» REQUIREMENT: Every record should be written out exactly, with the pictures left out.

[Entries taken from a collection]
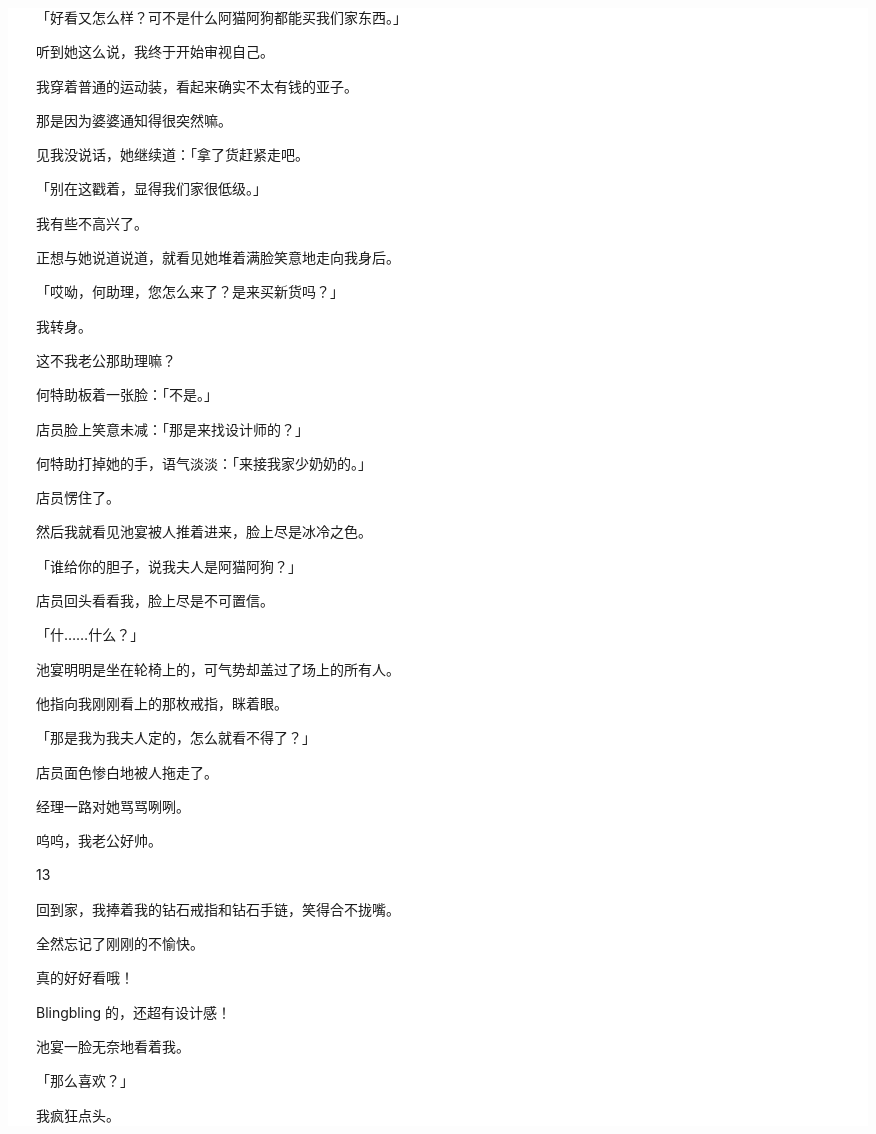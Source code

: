 &emsp;&emsp;「好看又怎么样？可不是什么阿猫阿狗都能买我们家东西。」  
  
&emsp;&emsp;听到她这么说，我终于开始审视自己。  
  
&emsp;&emsp;我穿着普通的运动装，看起来确实不太有钱的亚子。  
  
&emsp;&emsp;那是因为婆婆通知得很突然嘛。  
  
&emsp;&emsp;见我没说话，她继续道：「拿了货赶紧走吧。  
  
&emsp;&emsp;「别在这戳着，显得我们家很低级。」  
  
&emsp;&emsp;我有些不高兴了。  
  
&emsp;&emsp;正想与她说道说道，就看见她堆着满脸笑意地走向我身后。  
  
&emsp;&emsp;「哎呦，何助理，您怎么来了？是来买新货吗？」  
  
&emsp;&emsp;我转身。  
  
&emsp;&emsp;这不我老公那助理嘛？  
  
&emsp;&emsp;何特助板着一张脸：「不是。」  
  
&emsp;&emsp;店员脸上笑意未减：「那是来找设计师的？」  
  
&emsp;&emsp;何特助打掉她的手，语气淡淡：「来接我家少奶奶的。」  
  
&emsp;&emsp;店员愣住了。  
  
&emsp;&emsp;然后我就看见池宴被人推着进来，脸上尽是冰冷之色。  
  
&emsp;&emsp;「谁给你的胆子，说我夫人是阿猫阿狗？」  
  
&emsp;&emsp;店员回头看看我，脸上尽是不可置信。  
  
&emsp;&emsp;「什……什么？」  
  
&emsp;&emsp;池宴明明是坐在轮椅上的，可气势却盖过了场上的所有人。  
  
&emsp;&emsp;他指向我刚刚看上的那枚戒指，眯着眼。  
  
&emsp;&emsp;「那是我为我夫人定的，怎么就看不得了？」  
  
&emsp;&emsp;店员面色惨白地被人拖走了。  
  
&emsp;&emsp;经理一路对她骂骂咧咧。  
  
&emsp;&emsp;呜呜，我老公好帅。  
  
&emsp;&emsp;13  
  
&emsp;&emsp;回到家，我捧着我的钻石戒指和钻石手链，笑得合不拢嘴。  
  
&emsp;&emsp;全然忘记了刚刚的不愉快。  
  
&emsp;&emsp;真的好好看哦！  
  
&emsp;&emsp;Blingbling 的，还超有设计感！  
  
&emsp;&emsp;池宴一脸无奈地看着我。  
  
&emsp;&emsp;「那么喜欢？」  
  
&emsp;&emsp;我疯狂点头。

» COMPLETED TASK:
Source code

: &emsp;&emsp;「好看又怎么样？可不是什么阿猫阿狗都能买我们家东西。」  
  
&emsp;&emsp;听到她这么说，我终于开始审视自己。  
  
&emsp;&emsp;我穿着普通的运动装，看起来确实不太有钱的亚子。  
  
&emsp;&emsp;那是因为婆婆通知得很突然嘛。  
  
&emsp;&emsp;见我没说话，她继续道：「拿了货赶紧走吧。  
  
&emsp;&emsp;「别在这戳着，显得我们家很低级。」  
  
&emsp;&emsp;我有些不高兴了。  
  
&emsp;&emsp;正想与她说道说道，就看见她堆着满脸笑意地走向我身后。  
  
&emsp;&emsp;「哎呦，何助理，您怎么来了？是来买新货吗？」  
  
&emsp;&emsp;我转身。  
  
&emsp;&emsp;这不我老公那助理嘛？  
  
&emsp;&emsp;何特助板着一张脸：「不是。」  
  
&emsp;&emsp;店员脸上笑意未减：「那是来找设计师的？」  
  
&emsp;&emsp;何特助打掉她的手，语气淡淡：「来接我家少奶奶的。」  
  
&emsp;&emsp;店员愣住了。  
  
&emsp;&emsp;然后我就看见池宴被人推着进来，脸上尽是冰冷之色。  
  
&emsp;&emsp;「谁给你的胆子，说我夫人是阿猫阿狗？」  
  
&emsp;&emsp;店员回头看看我，脸上尽是不可置信。  
  
&emsp;&emsp;「什……什么？」  
  
&emsp;&emsp;池宴明明是坐在轮椅上的，可气势却盖过了场上的所有人。  
  
&emsp;&emsp;他指向我刚刚看上的那枚戒指，眯着眼。  
  
&emsp;&emsp;「那是我为我夫人定的，怎么就看不得了？」  
  
&emsp;&emsp;店员面色惨白地被人拖走了。  
  
&emsp;&emsp;经理一路对她骂骂咧咧。  
  
&emsp;&emsp;呜呜，我老公好帅。  
  
&emsp;&emsp;13  
  
&emsp;&emsp;回到家，我捧着我的钻石戒指和钻石手链，笑得合不拢嘴。  
  
&emsp;&emsp;全然忘记了刚刚的不愉快。  
  
&emsp;&emsp;真的好好看哦！  
  
&emsp;&emsp;Blingbling 的，还超有设计感！  
  
&emsp;&emsp;池宴一脸无奈地看着我。  
  
&emsp;&emsp;「那么喜欢？」  
  
&emsp;&emsp;我疯狂点头。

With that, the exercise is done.